Brian Dennehy, the versatile Tony and Golden Globe-winning actor known to wider audiences for blockbuster movies "First Blood" and "Romeo + Juliet," has died aged 81.
His career spanned four decades, including early television roles in "Dynasty" and "Dallas," acclaimed Broadway performances such as in "Death of a Salesman," and voice work on the Pixar hit movie "Ratatouille."
Dennehy passed away from natural causes not related to coronavirus at his Connecticut home Wednesday evening, with his wife Jennifer and son Cormac by his side, his agent said in a statement to AFP.
"Larger than life, generous to a fault, a proud and devoted father and grandfather, he will be missed by his wife Jennifer, family and many friends," tweeted daughter Elizabeth, also an actress.

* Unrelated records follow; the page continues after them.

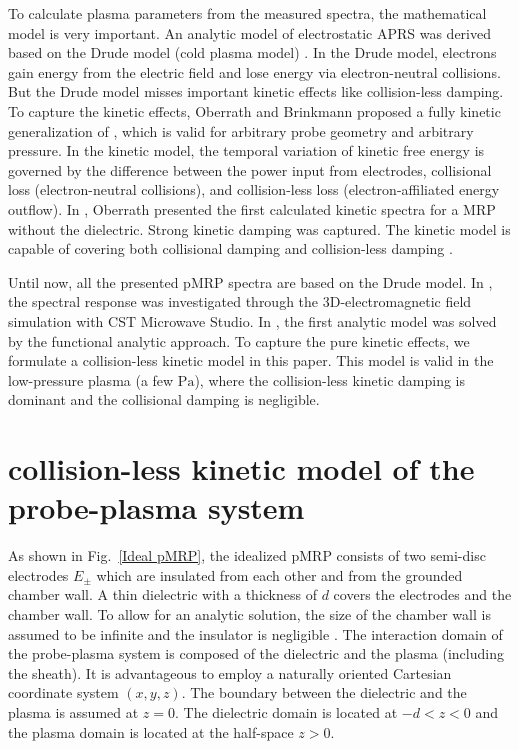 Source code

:\documentclass[superscriptaddress,preprint]{revtex4}  %
\begin{document}
To calculate plasma parameters from the measured spectra, the mathematical model is very important. An analytic model of electrostatic APRS was derived based on the Drude model (cold plasma model) \cite{Lapke2013}. In the Drude model, electrons gain energy from the electric field and lose energy via electron-neutral collisions. But the Drude model misses important kinetic effects like collision-less damping. To capture the kinetic effects, Oberrath and Brinkmann \cite{Oberrath2014-1} proposed a fully kinetic generalization of \cite{Lapke2013}, which is valid for arbitrary probe geometry and arbitrary pressure. In the kinetic model, the temporal variation of kinetic free energy is governed by the difference between the power input from electrodes, collisional loss (electron-neutral collisions), and collision-less loss (electron-affiliated energy outflow). In \cite{Oberrath2020}, Oberrath presented the first calculated kinetic spectra for a MRP without the dielectric. Strong kinetic damping was captured. The kinetic model is capable of covering both collisional damping and collision-less damping \cite{Oberrath2014-1,Oberrath2016,Oberrath2018,Oberrath2020}.  

Until now, all the presented pMRP spectra are based on the Drude model. In \cite{Schulz2014-2,Schulz2014-3,Pohle2018}, the spectral response was investigated through the 3D-electromagnetic field simulation with CST Microwave Studio. In \cite{Friedrichs2018}, the first analytic model was solved by the functional analytic approach. To capture the pure kinetic effects, we formulate a collision-less kinetic model in this paper. This model is valid in the low-pressure plasma (a few $\mathrm{Pa}$), where the collision-less kinetic damping is dominant and the collisional damping is negligible.

\pagebreak




\section{collision-less kinetic model of the probe-plasma system}
As shown in Fig.~\ref{Ideal pMRP}, the idealized pMRP consists of two semi-disc electrodes $E_\pm$ which are insulated from each other and from the grounded chamber wall. A thin dielectric with a thickness of $d$ covers the electrodes and the chamber wall. To allow for an analytic solution, the size of the chamber wall is assumed to be infinite and the insulator is negligible \cite{Friedrichs2018}. The interaction domain of the probe-plasma system is composed of the dielectric and the plasma (including the sheath). It is advantageous to employ a naturally oriented Cartesian coordinate system $(x,y,z)$. The boundary between the dielectric and the plasma is assumed at $z=0$. The dielectric domain is located at $-d<z<0$ and the plasma domain is located at the half-space $z>0$.
\end{document}
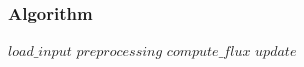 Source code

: \begin{frame}[plain]
\begin{figure}
\begin{columns}
			\vfill
			\vfill
		\end{columns}
	\end{figure}
\end{frame}

\begin{frame}
	\frametitle{Algorithm}

	\begin{algorithmic}
		\State $load\_input$
		\State $preprocessing$
			\State $compute\_flux$
			\State $update$
		\EndWhile
	\end{algorithmic}
\end{frame}
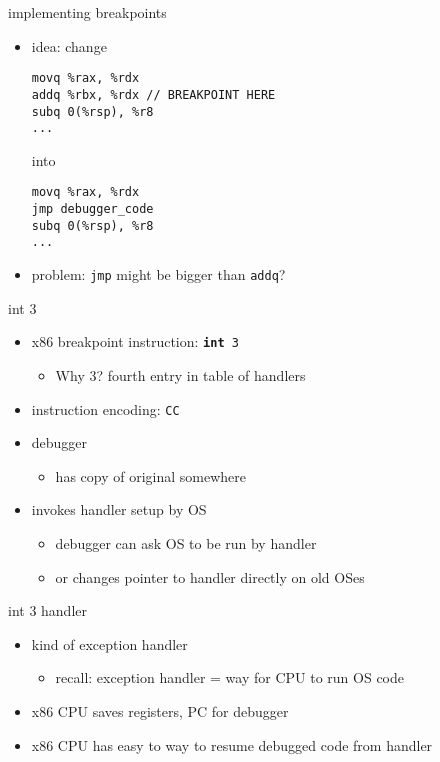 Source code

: 
\begin{frame}[fragile,label=implBreak]{implementing breakpoints}
\lstset{language=myasm,style=small}
\begin{itemize}
    \item idea: change
\begin{lstlisting}
movq %rax, %rdx
addq %rbx, %rdx // BREAKPOINT HERE
subq 0(%rsp), %r8
...
\end{lstlisting}
into
\begin{lstlisting}
movq %rax, %rdx
jmp debugger_code 
subq 0(%rsp), %r8
...
\end{lstlisting}
    \item<2> problem: {\tt jmp} might be bigger than {\tt addq}?
\end{itemize}
\end{frame}

\begin{frame}[fragile,label=implBreak2]{int 3}
    \begin{itemize}
    \item x86 breakpoint instruction: {\tt \textbf{int} 3}
        \begin{itemize}
        \item Why 3? fourth entry in table of handlers
        \end{itemize}
    \item {} instruction encoding: {\tt CC}
    \item debugger 
        \begin{itemize}
        \item has copy of original somewhere
        \end{itemize}
    \item invokes handler setup by OS
        \begin{itemize}
        \item debugger can ask OS to be run by handler
        \item or changes pointer to handler directly on old OSes
        \end{itemize}
    \end{itemize}
\end{frame}

\begin{frame}{int 3 handler}
    \begin{itemize}
    \item kind of exception handler
        \begin{itemize}
        \item recall: exception handler = way for CPU to run OS code
        \end{itemize}
    \item x86 CPU saves registers, PC for debugger
    \item x86 CPU has easy to way to resume debugged code from handler
    \end{itemize}
\end{frame}

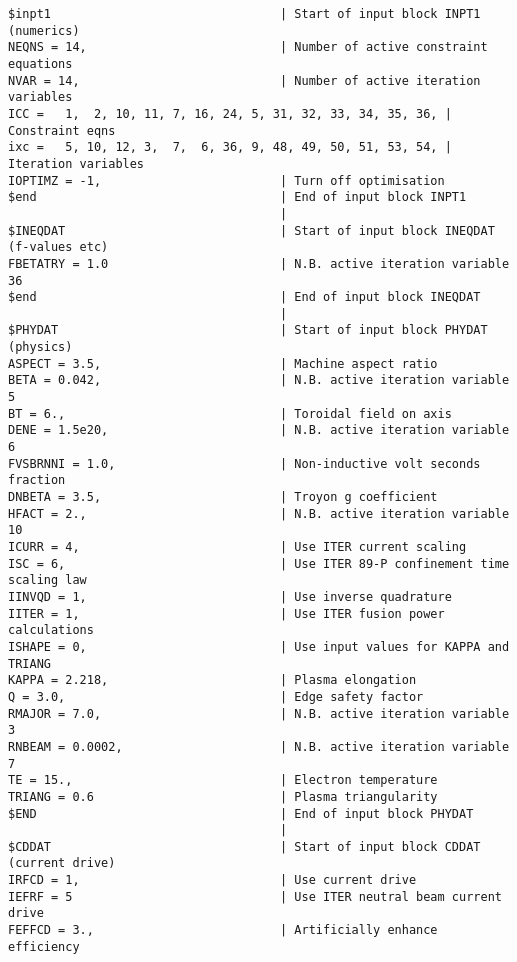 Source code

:\documentclass[11pt,a4paper]{report}
\begin{document}
\footnotesize
\begin{verbatim}
$inpt1                                | Start of input block INPT1 (numerics)
NEQNS = 14,                           | Number of active constraint equations
NVAR = 14,                            | Number of active iteration variables
ICC =   1,  2, 10, 11, 7, 16, 24, 5, 31, 32, 33, 34, 35, 36, | Constraint eqns
ixc =   5, 10, 12, 3,  7,  6, 36, 9, 48, 49, 50, 51, 53, 54, | Iteration variables
IOPTIMZ = -1,                         | Turn off optimisation
$end                                  | End of input block INPT1
                                      | 
$INEQDAT                              | Start of input block INEQDAT (f-values etc)
FBETATRY = 1.0                        | N.B. active iteration variable 36
$end                                  | End of input block INEQDAT
                                      | 
$PHYDAT                               | Start of input block PHYDAT (physics)
ASPECT = 3.5,                         | Machine aspect ratio
BETA = 0.042,                         | N.B. active iteration variable 5
BT = 6.,                              | Toroidal field on axis
DENE = 1.5e20,                        | N.B. active iteration variable 6
FVSBRNNI = 1.0,                       | Non-inductive volt seconds fraction
DNBETA = 3.5,                         | Troyon g coefficient
HFACT = 2.,                           | N.B. active iteration variable 10
ICURR = 4,                            | Use ITER current scaling
ISC = 6,                              | Use ITER 89-P confinement time scaling law
IINVQD = 1,                           | Use inverse quadrature
IITER = 1,                            | Use ITER fusion power calculations
ISHAPE = 0,                           | Use input values for KAPPA and TRIANG
KAPPA = 2.218,                        | Plasma elongation
Q = 3.0,                              | Edge safety factor
RMAJOR = 7.0,                         | N.B. active iteration variable 3
RNBEAM = 0.0002,                      | N.B. active iteration variable 7
TE = 15.,                             | Electron temperature
TRIANG = 0.6                          | Plasma triangularity
$END                                  | End of input block PHYDAT
                                      | 
$CDDAT                                | Start of input block CDDAT (current drive)
IRFCD = 1,                            | Use current drive
IEFRF = 5                             | Use ITER neutral beam current drive
FEFFCD = 3.,                          | Artificially enhance efficiency

\end{verbatim}
\end{document}
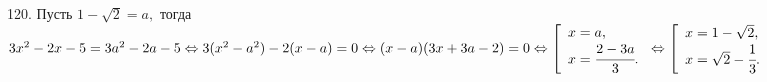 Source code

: 120. Пусть $1-\sqrt{2}=a,$ тогда $3x^2-2x-5=3a^2-2a-5\Leftrightarrow 3(x^2-a^2)-2(x-a)=0\Leftrightarrow (x-a)(3x+3a-2)=0\Leftrightarrow
\left[\begin{array}{l}x=a,\\x=\cfrac{2-3a}{3}.\end{array}\right.\Leftrightarrow
\left[\begin{array}{l}x=1-\sqrt{2},\\x=\sqrt{2}-\cfrac{1}{3}.\end{array}\right.$\\
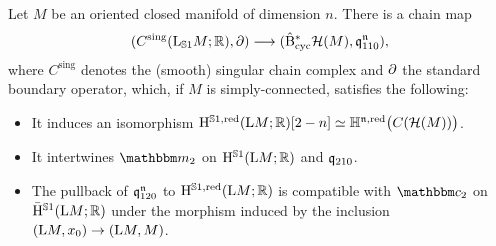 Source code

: \documentclass[\MainFolder/Text.tex]{subfiles}
\begin{document}
\begin{Conjecture}\label{Conj:StringTopology}
Let $M$ be an oriented closed manifold of dimension $n$. There is a chain map 
$$(C^{\mathrm{sing}}(\mathrm{L}_{\mathbb{S}{1}}M; \mathbb{R}),\partial)\longrightarrow (\hat{\mathrm{B}}_{\mathrm{cyc}}^*\mathcal{H}(M),\mathfrak{q}_{110}^{\mathfrak{n}}), $$
where $C^{\mathrm{sing}}$ denotes the (smooth) singular chain complex and $\partial$ the standard boundary operator, which, if $M$ is simply-connected, satisfies the following:
\begin{itemize}
\item It induces an isomorphism $\mathrm{H}^{\mathbb{S}{1}, \mathrm{red}}(\mathrm{L} M; \mathbb{R})[2-n] \simeq \mathbb{H}^{\mathfrak{n},\mathrm{red}}\bigl(C(\mathcal{H}(M))\bigr)$.
\item It intertwines $\StringOp_2$ on $\mathrm{H}^{\mathbb{S}{1}}(\mathrm{L} M; \mathbb{R})$ and $\mathfrak{q}_{210}$.
\item The pullback of $\mathfrak{q}_{120}^{\mathfrak{n}}$ to $\mathrm{H}^{\mathbb{S}{1}, \mathrm{red}}(\mathrm{L} M; \mathbb{R})$ is compatible with $\StringCoOp_2$ on $\bar{\mathrm{H}}^{\mathbb{S}{1}}(\mathrm{L} M; \mathbb{R})$ under the morphism induced by the inclusion $(\mathrm{L} M, x_0) \rightarrow (\mathrm{L} M,M)$.
\end{itemize}
\end{Conjecture}
\end{document}
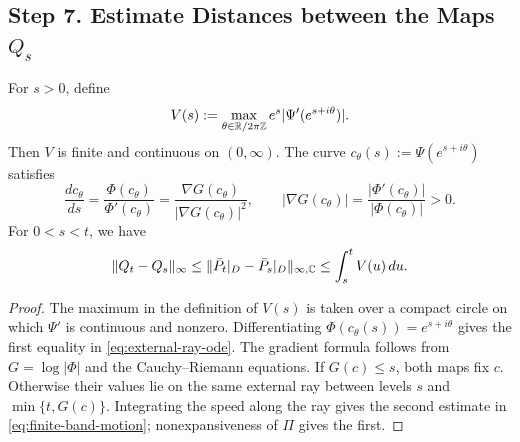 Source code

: \subsection{Step 7. Estimate Distances between the Maps \(Q_s\)}

\begin{lemma}
\label{lem:band-motion}
For \(s>0\), define
\[
 V(s):=\max_{\theta\in\R/2\pi\mathbb Z}
                     e^s|\Psi'(e^{s+i\theta})|.
\]
Then \(V\) is finite and continuous on \((0,\infty)\). The curve
\(c_\theta(s):=\Psi(e^{s+i\theta})\) satisfies
\begin{equation}\label{eq:external-ray-ode}
 \frac{dc_\theta}{ds}
 =\frac{\Phi(c_\theta)}{\Phi'(c_\theta)}
 =\frac{\nabla G(c_\theta)}{|\nabla G(c_\theta)|^2},
 \qquad |\nabla G(c_\theta)|
       =\frac{|\Phi'(c_\theta)|}{|\Phi(c_\theta)|}>0.
\end{equation}
For \(0<s<t\), we have
\begin{equation}\label{eq:finite-band-motion}
 \|Q_t-Q_s\|_\infty
 \le\|\bar P_t|_{\D}-\bar P_s|_{\D}\|_{\infty,\C}
 \le\int_s^t V(u)\,du.
\end{equation}
\end{lemma}
\begin{proof}
The maximum in the definition of \(V(s)\) is taken over a compact
circle on which \(\Psi'\) is continuous and nonzero. Differentiating
\(\Phi(c_\theta(s))=e^{s+i\theta}\) gives the first equality in
\eqref{eq:external-ray-ode}. The gradient formula follows from
\(G=\log|\Phi|\) and the Cauchy--Riemann equations. If \(G(c)\le s\),
both maps fix \(c\). Otherwise their values lie on the same external
ray between levels \(s\) and \(\min\{t,G(c)\}\). Integrating the speed
along the ray gives the second estimate in
\eqref{eq:finite-band-motion}; nonexpansiveness of \(\Pi\) gives the
first.
\end{proof}

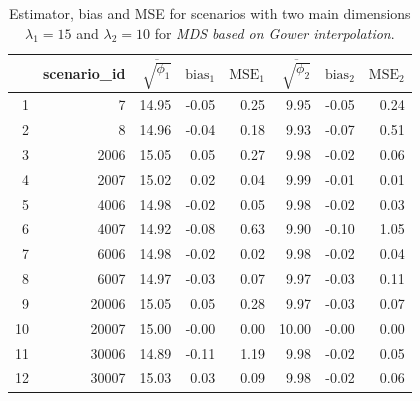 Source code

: \documentclass[11pt]{report}
\begin{document}
\begin{table}[ht]
\centering
\begin{tabular}{rrrrrrrr}
 & scenario\_id & $\overline{\sqrt{\phi_1}}$ & $\mbox{bias}_1$ & $\mbox{MSE}_1$ & $\overline{\sqrt{\phi_2}}$ & $\mbox{bias}_2$ & $\mbox{MSE}_2$ \\ 
  \hline
  1 & 7 & 14.95 & -0.05 & 0.25 & 9.95 & -0.05 & 0.24 \\ 
  2 & 8 & 14.96 & -0.04 & 0.18 & 9.93 & -0.07 & 0.51 \\ 
  3 & 2006 & 15.05 & 0.05 & 0.27 & 9.98 & -0.02 & 0.06 \\ 
  4 & 2007 & 15.02 & 0.02 & 0.04 & 9.99 & -0.01 & 0.01 \\ 
  5 & 4006 & 14.98 & -0.02 & 0.05 & 9.98 & -0.02 & 0.03 \\ 
  6 & 4007 & 14.92 & -0.08 & 0.63 & 9.90 & -0.10 & 1.05 \\ 
  7 & 6006 & 14.98 & -0.02 & 0.02 & 9.98 & -0.02 & 0.04 \\ 
  8 & 6007 & 14.97 & -0.03 & 0.07 & 9.97 & -0.03 & 0.11 \\ 
  9 & 20006 & 15.05 & 0.05 & 0.28 & 9.97 & -0.03 & 0.07 \\ 
  10 & 20007 & 15.00 & -0.00 & 0.00 & 10.00 & -0.00 & 0.00 \\ 
  11 & 30006 & 14.89 & -0.11 & 1.19 & 9.98 & -0.02 & 0.05 \\ 
  12 & 30007 & 15.03 & 0.03 & 0.09 & 9.98 & -0.02 & 0.06 \\ 
   \hline
\end{tabular}
\caption{Estimator, bias and MSE for scenarios with two main dimensions $\lambda_1 = 15$ and $\lambda_2 = 10$ for \textit{MDS based on Gower interpolation}.}
\end{table}
\end{document}
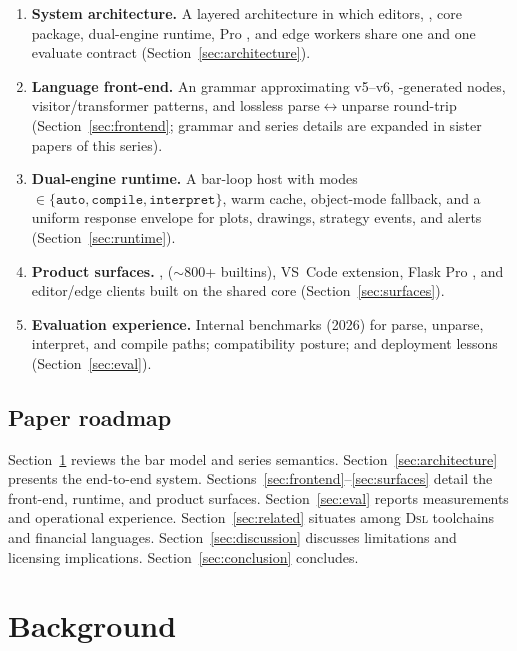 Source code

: \documentclass[11pt,a4paper]{article}
\begin{document}
\begin{enumerate}[leftmargin=1.4em]
  \item \textbf{System architecture.}
    A layered architecture in which editors, \lsp{}, core package, dual-engine
    runtime, Pro \api{}, and edge workers share one \ast{} and one evaluate
    contract (Section~\ref{sec:architecture}).
  \item \textbf{Language front-end.}
    An \antlr{} grammar approximating \pine{} v5--v6, \asdl{}-generated nodes,
    visitor/transformer patterns, and lossless parse$\leftrightarrow$unparse
    round-trip (Section~\ref{sec:frontend}; grammar and series details are
    expanded in sister papers of this series).
  \item \textbf{Dual-engine runtime.}
    A bar-loop host with modes
    $\in \{\texttt{auto},\texttt{compile},\texttt{interpret}\}$, warm \ir{}
    cache, object-mode fallback, and a uniform response envelope for plots,
    drawings, strategy events, and alerts (Section~\ref{sec:runtime}).
  \item \textbf{Product surfaces.}
    \cli{}, \lsp{} ($\sim$800+ builtins), VS~Code extension, Flask Pro \api{},
    and editor/edge clients built on the shared core (Section~\ref{sec:surfaces}).
  \item \textbf{Evaluation experience.}
    Internal benchmarks (2026) for parse, unparse, interpret, and compile paths;
    compatibility posture; and deployment lessons (Section~\ref{sec:eval}).
\end{enumerate}

\subsection{Paper roadmap}
\label{sec:roadmap}

Section~\ref{sec:background} reviews the \pine{} bar model and series
semantics.
Section~\ref{sec:architecture} presents the end-to-end system.
Sections~\ref{sec:frontend}--\ref{sec:surfaces} detail the front-end, runtime,
and product surfaces.
Section~\ref{sec:eval} reports measurements and operational experience.
Section~\ref{sec:related} situates \pyne{} among \textsc{Dsl} toolchains and
financial languages.
Section~\ref{sec:discussion} discusses limitations and licensing implications.
Section~\ref{sec:conclusion} concludes.

\section{Background}
\label{sec:background}
\end{document}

After a recurring role in "Dynasty" in 1981, Dennehy came to prominence the following year playing the overzealous sheriff who takes on Sylvester Stallone's John Rambo in "First Blood."
He appeared as an alien leader in 1985 sci-fi "Cocoon," and played the father of Leonardo DiCaprio's Romeo in the 1996 hit Shakespeare reimagining "Romeo + Juliet."
He also starred alongside Robert De Niro and Al Pacino in the 2008 cop drama "Righteous Kill."
Known for his broad physique and imposing presence, Dennehy won two Tony awards for stage performances in Arthur Miller's "Death of a Salesman" and Eugene O'Neill's "Long Day's Journey into Night."
The 2000 television film adaptation of "Death of a Salesman" earned a Golden Globe for Dennehy, who was also nominated for six Emmys.
Born in Bridgeport, Connecticut in 1938, Dennehy enlisted in the US Marines in the late 1950s, serving a stint on the island of Okinawa.
He later worked as a stockbroker alongside Martha Stewart in New York — with whom he remained friends — before turning to acting and moving to Los Angeles.
He is survived by his wife and five children.